Phnom Penh, Cambodia
By Dave • April 23rd, 2008
After some of our epic bus journeys, the trip from Saigon to Phnom Penh was a relaxing six hours. It was air-conditioned, there were no maniacs on board, and even the border crossing, which we’d steeled ourselves for, took under an hour.
Phnom Penh was dead. Mid-April, you see, is the Khmer new year. Obviously we didn’t know that, but it meant that nothing was open. The tuk-tuk drivers never stop working, though, so we found one and the next thing we knew we were at the Okay Hostel. We were on a bit of a saving kick at the time so we opted for the fan-cooled room with a shared bathroom.
It was horrible. You know that bit at the beginning of The Beach? (The film. The book starts differently.) It was like that. The walls looked like the room had once hosted a small but bloody re-enactment of the Normandy Landings, and where the walls weren’t spattered with who-knows-what, they were covered in phone numbers for local prostitutes. And the fan didn’t work properly.
That was enough penny-pinching for us. We’d spend the next night in the magnificent-looking air-conditioned rooms.
Leaving our hot and sweaty room behind us, we went to see Phnom Penh.
As I say, it was mostly closed. Even the palaces, which are normally tourist-friendly, were largely shut.
The two bits that weren’t, though, were the museum at Tuol Sleng (also known as S-21, the notorious jail and interrogation centre for many of those arrested during the Khmer Rouge regime) and the Killing Fields, the torture and execution centre. Tuol Sleng was a school converted into an interrogation and torture chamber. We saw a set of gallows from which prisoners were hung by their ankles until they lost consciousness, and the excrement-containing jars into which their heads were thrust to revive them.

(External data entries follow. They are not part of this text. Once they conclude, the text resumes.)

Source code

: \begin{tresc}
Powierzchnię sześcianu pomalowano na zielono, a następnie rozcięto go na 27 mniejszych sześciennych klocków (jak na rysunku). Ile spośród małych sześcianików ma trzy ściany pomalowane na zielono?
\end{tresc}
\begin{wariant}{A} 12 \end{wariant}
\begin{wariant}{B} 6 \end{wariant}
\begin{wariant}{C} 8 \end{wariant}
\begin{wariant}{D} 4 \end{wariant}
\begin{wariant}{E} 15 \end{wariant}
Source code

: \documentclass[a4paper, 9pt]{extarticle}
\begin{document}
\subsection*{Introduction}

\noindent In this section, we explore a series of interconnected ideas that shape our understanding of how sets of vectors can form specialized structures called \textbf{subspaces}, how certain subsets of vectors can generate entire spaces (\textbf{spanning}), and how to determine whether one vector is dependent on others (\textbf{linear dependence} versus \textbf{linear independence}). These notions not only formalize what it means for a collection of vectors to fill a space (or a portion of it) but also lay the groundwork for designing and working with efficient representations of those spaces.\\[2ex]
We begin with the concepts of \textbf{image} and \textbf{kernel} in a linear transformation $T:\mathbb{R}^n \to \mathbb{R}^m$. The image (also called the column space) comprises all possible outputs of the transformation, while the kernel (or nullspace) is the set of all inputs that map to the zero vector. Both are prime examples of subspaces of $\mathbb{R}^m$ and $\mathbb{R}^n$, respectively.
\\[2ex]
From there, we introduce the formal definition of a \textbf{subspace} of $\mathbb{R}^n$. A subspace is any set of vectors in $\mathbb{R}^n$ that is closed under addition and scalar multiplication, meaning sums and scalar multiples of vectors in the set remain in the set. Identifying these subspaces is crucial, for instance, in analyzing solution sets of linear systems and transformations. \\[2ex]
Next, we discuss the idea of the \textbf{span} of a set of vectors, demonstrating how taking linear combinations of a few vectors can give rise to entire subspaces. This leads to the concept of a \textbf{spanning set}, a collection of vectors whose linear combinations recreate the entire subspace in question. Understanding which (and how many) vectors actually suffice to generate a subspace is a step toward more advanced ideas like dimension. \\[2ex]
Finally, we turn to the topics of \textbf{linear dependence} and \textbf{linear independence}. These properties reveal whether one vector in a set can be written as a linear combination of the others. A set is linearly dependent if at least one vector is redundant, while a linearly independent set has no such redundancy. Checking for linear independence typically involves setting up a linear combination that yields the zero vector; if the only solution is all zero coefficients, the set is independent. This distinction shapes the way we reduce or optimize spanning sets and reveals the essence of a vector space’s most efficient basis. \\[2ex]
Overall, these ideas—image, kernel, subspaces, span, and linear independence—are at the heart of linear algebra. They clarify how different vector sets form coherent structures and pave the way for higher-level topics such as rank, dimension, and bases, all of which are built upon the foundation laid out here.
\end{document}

The thing with the biggest impact, though, were the rooms full of photographs of Khmer victims. Cambodia isn’t a large country, yet the Khmer Rouge killed fully two million people in just four years, ending in 1979. Those arrested were imprisoned as part of a “year zero” policy, designed to return Cambodia to an agrarian, anti-intellectual society. Those imprisoned included teachers and academics. Some were imprisoned, apparently, because they wore spectacles.
The Killing Fields offer a similar perspective. In themselves they are a selection of shallow graves, but the memorial in the middle is a stack of thousands of skulls. The scale of the Khmer Rouge’s terrorisation of its own people is really quite staggering, although not quite as staggering as the fact that it was a government officially recognised by the UN.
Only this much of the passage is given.